Tulisan ini,  mengulas materi kuliah Bapak Ida Fajar Priyanto, MA., Ph.D beberapa minggu yang lalu, “Definisi perpustakaan sudah harus diubah, saat ini perpustakaan sudah sampai pada generasi kelima”. Penanda generasi ini tidak ditekankan pada periodisasi masa atau rentang tahun, namun lebih pada pola fikir atau fokus yang dilakukan perpustakaan. Sampai saat ini dunia kepustakawanan  sudah sampai pada lima generasi. Generasi pertama dikenal dengan collection centric.

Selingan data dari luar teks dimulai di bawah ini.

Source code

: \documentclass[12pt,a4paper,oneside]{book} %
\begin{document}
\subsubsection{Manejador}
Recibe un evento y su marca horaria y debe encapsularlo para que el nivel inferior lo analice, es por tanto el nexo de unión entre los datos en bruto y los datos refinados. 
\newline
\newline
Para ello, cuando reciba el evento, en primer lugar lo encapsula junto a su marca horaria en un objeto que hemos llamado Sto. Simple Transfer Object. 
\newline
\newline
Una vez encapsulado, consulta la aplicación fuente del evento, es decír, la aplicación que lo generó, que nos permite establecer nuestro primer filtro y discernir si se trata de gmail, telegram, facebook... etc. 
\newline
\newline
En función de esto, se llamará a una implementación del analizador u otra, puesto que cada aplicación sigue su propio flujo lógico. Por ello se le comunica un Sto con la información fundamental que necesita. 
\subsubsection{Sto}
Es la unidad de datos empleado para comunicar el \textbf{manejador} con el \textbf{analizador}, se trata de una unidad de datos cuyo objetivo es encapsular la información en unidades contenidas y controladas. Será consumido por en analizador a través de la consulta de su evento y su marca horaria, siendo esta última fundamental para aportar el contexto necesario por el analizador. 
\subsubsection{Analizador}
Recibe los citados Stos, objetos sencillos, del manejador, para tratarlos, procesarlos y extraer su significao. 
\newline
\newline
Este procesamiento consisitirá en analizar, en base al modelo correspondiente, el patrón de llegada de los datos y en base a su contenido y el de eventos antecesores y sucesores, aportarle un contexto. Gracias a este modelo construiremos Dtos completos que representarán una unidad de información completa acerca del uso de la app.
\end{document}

Pada generasi kini, perpustakaan dikatakan keren ketika koleksinya sampai sekian kilo meter. Kilo meter yang digunakan adalah  ukuran panjangnya (banyaknya) rak yang dapat menampung koleksi sebuah perpustakaan. Semua ruang didominasi untuk koleksi, mencapai 50%. Pustakawan fokus pada pengelolaan bahan pustaka, dan hal-hal teknis lainnya.

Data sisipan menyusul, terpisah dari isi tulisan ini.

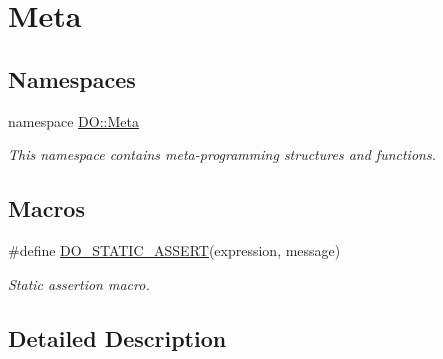 \hypertarget{group___meta}{\section{Meta}
\label{group___meta}
}
\subsection*{Namespaces}
\begin{DoxyCompactItemize}
\item 
namespace \hyperlink{namespace_d_o_1_1_meta}{D\-O\-::\-Meta}
\begin{DoxyCompactList}\small\item\em This namespace contains meta-\/programming structures and functions. \end{DoxyCompactList}\end{DoxyCompactItemize}
\subsection*{Macros}
\begin{DoxyCompactItemize}
\item 
\#define \hyperlink{group___meta_ga2b69d33b4b707fde292f656c4e27b6a9}{D\-O\-\_\-\-S\-T\-A\-T\-I\-C\-\_\-\-A\-S\-S\-E\-R\-T}(expression, message)
\begin{DoxyCompactList}\small\item\em Static assertion macro. \end{DoxyCompactList}\end{DoxyCompactItemize}


\subsection{Detailed Description}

Generasi kedua Client –Focused, perpustakan mulai fokus pada layanan dan mulai terlihat otomasi dalam perpustakaan. Otomasi digunakan perpustakaan fokus untuk melayani pemustaka. Sering dikatakan juga pada generasi ini perpustakaan fokus pada user-oriented. Generasi ketiga dikenal dengan Experience- centered, pada generasi ini perpustakaan menyadari bahwa  pemustaka butuh suatu pengalaman. Untuk memenuhi kebutuhan tersebut perpustakaan memberikan pengalaman yang menyenangkan. Perpustakaan memberikan pengalaman yang menyenangkan. Perpustakaan mendukung berbagai pengalaman belajar dengan menyediakan berbagai fasilitas belajar, seperti library cafe. Perpustakaan dapat memberikan kesan pertama, misalnya pada setiap tanggal 15 setiap bulannya, perpustakaan membagikan makanan/ menu  khas tertentu yang  berasal dari suatu negara atau wilayah tertentu secara gratis bagi 10 pengunjung pertama (misalnya). Hal ini dapat memberikan pengalaman bagus bagi pemustaka. Selain itu mereka “penasaran dan pengen” dapat pengalaman lainnya di perpustakaan.

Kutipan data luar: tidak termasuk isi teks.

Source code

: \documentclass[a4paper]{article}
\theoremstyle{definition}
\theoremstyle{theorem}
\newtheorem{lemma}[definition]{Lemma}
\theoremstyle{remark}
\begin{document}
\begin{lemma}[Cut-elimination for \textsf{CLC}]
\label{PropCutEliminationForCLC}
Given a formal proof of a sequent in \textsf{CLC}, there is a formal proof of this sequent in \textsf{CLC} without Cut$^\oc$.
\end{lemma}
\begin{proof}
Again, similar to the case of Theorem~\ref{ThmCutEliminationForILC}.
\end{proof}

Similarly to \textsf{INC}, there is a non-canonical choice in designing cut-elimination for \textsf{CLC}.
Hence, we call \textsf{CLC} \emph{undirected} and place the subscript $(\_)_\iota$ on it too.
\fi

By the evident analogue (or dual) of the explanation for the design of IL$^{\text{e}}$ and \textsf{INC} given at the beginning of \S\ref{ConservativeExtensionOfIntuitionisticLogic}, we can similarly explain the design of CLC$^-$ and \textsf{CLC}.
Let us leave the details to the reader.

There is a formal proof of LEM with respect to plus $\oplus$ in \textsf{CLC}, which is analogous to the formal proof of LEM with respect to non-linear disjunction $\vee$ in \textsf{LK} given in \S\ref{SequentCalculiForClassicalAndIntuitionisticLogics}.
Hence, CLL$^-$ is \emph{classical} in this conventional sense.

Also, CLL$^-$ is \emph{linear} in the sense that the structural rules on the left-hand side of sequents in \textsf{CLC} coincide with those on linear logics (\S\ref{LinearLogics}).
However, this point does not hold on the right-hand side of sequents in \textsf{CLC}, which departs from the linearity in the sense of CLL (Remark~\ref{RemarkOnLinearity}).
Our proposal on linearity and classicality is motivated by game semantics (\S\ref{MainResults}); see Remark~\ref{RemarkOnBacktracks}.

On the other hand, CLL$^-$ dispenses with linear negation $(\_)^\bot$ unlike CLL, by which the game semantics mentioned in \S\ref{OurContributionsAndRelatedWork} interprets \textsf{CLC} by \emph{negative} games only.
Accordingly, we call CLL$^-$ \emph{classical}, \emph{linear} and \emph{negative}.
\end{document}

Generasi  keempat connected and collaborative learning experience, pada generasi ini perpustakaan menyadari  perannya tidak hanya sebagai fasilitator. Dapat diketahui berdasar penelitian pola belajar pemustaka telah berubah. Karena hal tersebut perpustakaan tidak hanya berperan sebagai  penghubung antara koleksi (bahan perpustakaan) dan pemustaka dengan  “baca saja”, namun mempertemukan langsung dengan orang-orang yang ”ahli”. Untuk mendukung hal ini, perpustakaan memberikan fasilitas tele conference dan fasilitas menyenangkan lainnya.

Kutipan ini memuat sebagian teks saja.